- Work instructions -
Report all lines from the entries below in which "sizes" appears.

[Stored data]
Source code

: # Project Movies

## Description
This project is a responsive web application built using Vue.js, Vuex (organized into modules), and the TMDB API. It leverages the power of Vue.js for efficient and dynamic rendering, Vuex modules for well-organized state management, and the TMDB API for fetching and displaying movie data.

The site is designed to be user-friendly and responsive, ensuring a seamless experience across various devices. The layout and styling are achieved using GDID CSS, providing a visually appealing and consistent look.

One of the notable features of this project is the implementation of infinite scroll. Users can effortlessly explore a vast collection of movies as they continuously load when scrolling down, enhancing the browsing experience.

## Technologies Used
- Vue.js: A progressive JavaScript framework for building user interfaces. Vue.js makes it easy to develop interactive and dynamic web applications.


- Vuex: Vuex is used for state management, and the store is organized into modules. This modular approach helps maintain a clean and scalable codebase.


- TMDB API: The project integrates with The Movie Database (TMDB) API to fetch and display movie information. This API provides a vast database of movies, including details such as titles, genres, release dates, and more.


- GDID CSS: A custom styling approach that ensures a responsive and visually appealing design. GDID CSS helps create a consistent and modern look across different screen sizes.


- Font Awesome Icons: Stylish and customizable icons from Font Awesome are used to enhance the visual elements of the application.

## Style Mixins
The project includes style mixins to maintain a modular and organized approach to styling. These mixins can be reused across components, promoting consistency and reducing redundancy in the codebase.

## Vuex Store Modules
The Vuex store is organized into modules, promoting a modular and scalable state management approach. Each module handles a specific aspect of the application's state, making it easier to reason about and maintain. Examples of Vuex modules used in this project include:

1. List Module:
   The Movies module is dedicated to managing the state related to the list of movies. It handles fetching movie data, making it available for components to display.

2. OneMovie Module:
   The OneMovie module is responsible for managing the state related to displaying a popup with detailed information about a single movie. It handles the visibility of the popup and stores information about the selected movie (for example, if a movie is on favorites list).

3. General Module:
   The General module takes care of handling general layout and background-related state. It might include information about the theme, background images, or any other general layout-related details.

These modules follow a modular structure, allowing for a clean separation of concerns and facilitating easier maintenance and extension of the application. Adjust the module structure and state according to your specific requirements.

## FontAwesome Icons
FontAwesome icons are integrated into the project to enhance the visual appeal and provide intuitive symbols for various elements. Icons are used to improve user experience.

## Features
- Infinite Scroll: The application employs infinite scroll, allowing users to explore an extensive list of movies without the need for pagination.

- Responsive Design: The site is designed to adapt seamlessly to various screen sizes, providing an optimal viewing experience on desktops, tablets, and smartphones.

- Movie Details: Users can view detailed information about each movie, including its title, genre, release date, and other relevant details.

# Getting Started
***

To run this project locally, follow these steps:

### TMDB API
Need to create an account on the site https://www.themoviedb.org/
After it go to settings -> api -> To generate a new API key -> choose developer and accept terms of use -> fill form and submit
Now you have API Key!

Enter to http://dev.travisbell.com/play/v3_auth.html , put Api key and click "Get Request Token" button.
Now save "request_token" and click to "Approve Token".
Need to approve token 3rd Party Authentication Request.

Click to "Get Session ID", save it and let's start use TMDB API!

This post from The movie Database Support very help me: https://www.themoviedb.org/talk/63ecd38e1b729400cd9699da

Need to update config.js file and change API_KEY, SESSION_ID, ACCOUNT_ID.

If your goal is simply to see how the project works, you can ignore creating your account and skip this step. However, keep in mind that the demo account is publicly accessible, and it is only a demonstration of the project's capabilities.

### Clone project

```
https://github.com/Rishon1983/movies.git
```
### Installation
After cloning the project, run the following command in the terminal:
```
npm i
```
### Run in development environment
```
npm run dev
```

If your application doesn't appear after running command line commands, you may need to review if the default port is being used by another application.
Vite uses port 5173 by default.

- Problem solution -
- GDID CSS: A custom styling approach that ensures a responsive and visually appealing design. GDID CSS helps create a consistent and modern look across different screen sizes.
- Responsive Design: The site is designed to adapt seamlessly to various screen sizes, providing an optimal viewing experience on desktops, tablets, and smartphones.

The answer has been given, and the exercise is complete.